Exercise: Output the data in full. Keep every word exact and exclude the pictures.

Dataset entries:
---

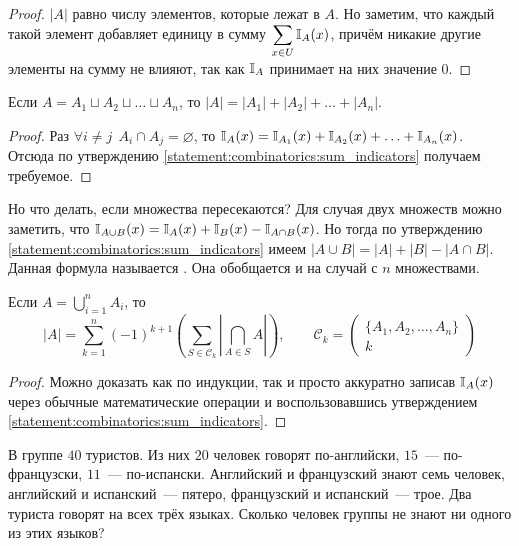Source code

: \begin{proof}
    $ |A| $ равно числу элементов, которые лежат в $ A $.
    Но заметим, что каждый такой элемент добавляет единицу в сумму $ \displaystyle \sum_{x \in U} \mathbb{I}_A(x) $,
    причём никакие другие элементы на сумму не влияют, так как $ \mathbb{I}_A $ принимает на них значение $ 0 $.
\end{proof}

\begin{corollary}
    Если $ A = A_1 \sqcup A_2 \sqcup \ldots \sqcup A_n $, то $ |A| = |A_1| + |A_2| + \ldots + |A_n| $.
\end{corollary}

\begin{proof}
    Раз $ \forall i \neq j \;\, A_i \cap A_j = \varnothing $, то $ \mathbb{I}_A(x) = \mathbb{I}_{A_1}(x) + \mathbb{I}_{A_2}(x) + \ldots + \mathbb{I}_{A_n}(x) $.
    Отсюда по утверждению \ref{statement:combinatorics:sum_indicators} получаем требуемое.
\end{proof}

Но что делать, если множества пересекаются?
Для случая двух множеств можно заметить, что $ \mathbb{I}_{A \cup B}(x) = \mathbb{I}_A(x) + \mathbb{I}_B(x) - \mathbb{I}_{A \cap B}(x) $.
Но тогда по утверждению \ref{statement:combinatorics:sum_indicators} имеем $ |A \cup B| = |A| + |B| - |A \cap B| $.
Данная формула называется .
Она обобщается и на случай с $ n $ множествами.

\begin{lemma}
    Если $ \displaystyle A = \bigcup_{i=1}^n A_i $, то
    \[
        |A| = \sum_{k=1}^n (-1)^{k+1} \left( \sum_{S \in \mathcal{C}_k} \left| \bigcap_{A \in S} A \right| \right), \qquad
        \mathcal{C}_k = \begin{pmatrix} \{ A_1, A_2, \ldots, A_n \} \\ k \end{pmatrix}
    \]
\end{lemma}

\begin{proof}
    Можно доказать как по индукции, так и просто аккуратно записав $ \mathbb{I}_A(x) $ через обычные математические операции
    и воспользовавшись утверждением \ref{statement:combinatorics:sum_indicators}.
\end{proof}

\begin{Exercise}[counter=SecExercise]
    \noindent
    В группе $ 40 $ туристов.
    Из них $ 20 $ человек говорят по-английски, $ 15 $~--- по-французски, $ 11 $~--- по-испански.
    Английский и французский знают семь человек, английский и испанский~--- пятеро, французский и испанский~--- трое.
    Два туриста говорят на всех трёх языках.
    Сколько человек группы не знают ни одного из этих языков?
\end{Exercise}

---

Answer for this exercise:
Source code

: \begin{proof}
    $ |A| $ равно числу элементов, которые лежат в $ A $.
    Но заметим, что каждый такой элемент добавляет единицу в сумму $ \displaystyle \sum_{x \in U} \mathbb{I}_A(x) $,
    причём никакие другие элементы на сумму не влияют, так как $ \mathbb{I}_A $ принимает на них значение $ 0 $.
\end{proof}

\begin{corollary}
    Если $ A = A_1 \sqcup A_2 \sqcup \ldots \sqcup A_n $, то $ |A| = |A_1| + |A_2| + \ldots + |A_n| $.
\end{corollary}

\begin{proof}
    Раз $ \forall i \neq j \;\, A_i \cap A_j = \varnothing $, то $ \mathbb{I}_A(x) = \mathbb{I}_{A_1}(x) + \mathbb{I}_{A_2}(x) + \ldots + \mathbb{I}_{A_n}(x) $.
    Отсюда по утверждению \ref{statement:combinatorics:sum_indicators} получаем требуемое.
\end{proof}

Но что делать, если множества пересекаются?
Для случая двух множеств можно заметить, что $ \mathbb{I}_{A \cup B}(x) = \mathbb{I}_A(x) + \mathbb{I}_B(x) - \mathbb{I}_{A \cap B}(x) $.
Но тогда по утверждению \ref{statement:combinatorics:sum_indicators} имеем $ |A \cup B| = |A| + |B| - |A \cap B| $.
Данная формула называется .
Она обобщается и на случай с $ n $ множествами.

\begin{lemma}
    Если $ \displaystyle A = \bigcup_{i=1}^n A_i $, то
    \[
        |A| = \sum_{k=1}^n (-1)^{k+1} \left( \sum_{S \in \mathcal{C}_k} \left| \bigcap_{A \in S} A \right| \right), \qquad
        \mathcal{C}_k = \begin{pmatrix} \{ A_1, A_2, \ldots, A_n \} \\ k \end{pmatrix}
    \]
\end{lemma}

\begin{proof}
    Можно доказать как по индукции, так и просто аккуратно записав $ \mathbb{I}_A(x) $ через обычные математические операции
    и воспользовавшись утверждением \ref{statement:combinatorics:sum_indicators}.
\end{proof}

\begin{Exercise}[counter=SecExercise]
    \noindent
    В группе $ 40 $ туристов.
    Из них $ 20 $ человек говорят по-английски, $ 15 $~--- по-французски, $ 11 $~--- по-испански.
    Английский и французский знают семь человек, английский и испанский~--- пятеро, французский и испанский~--- трое.
    Два туриста говорят на всех трёх языках.
    Сколько человек группы не знают ни одного из этих языков?
\end{Exercise}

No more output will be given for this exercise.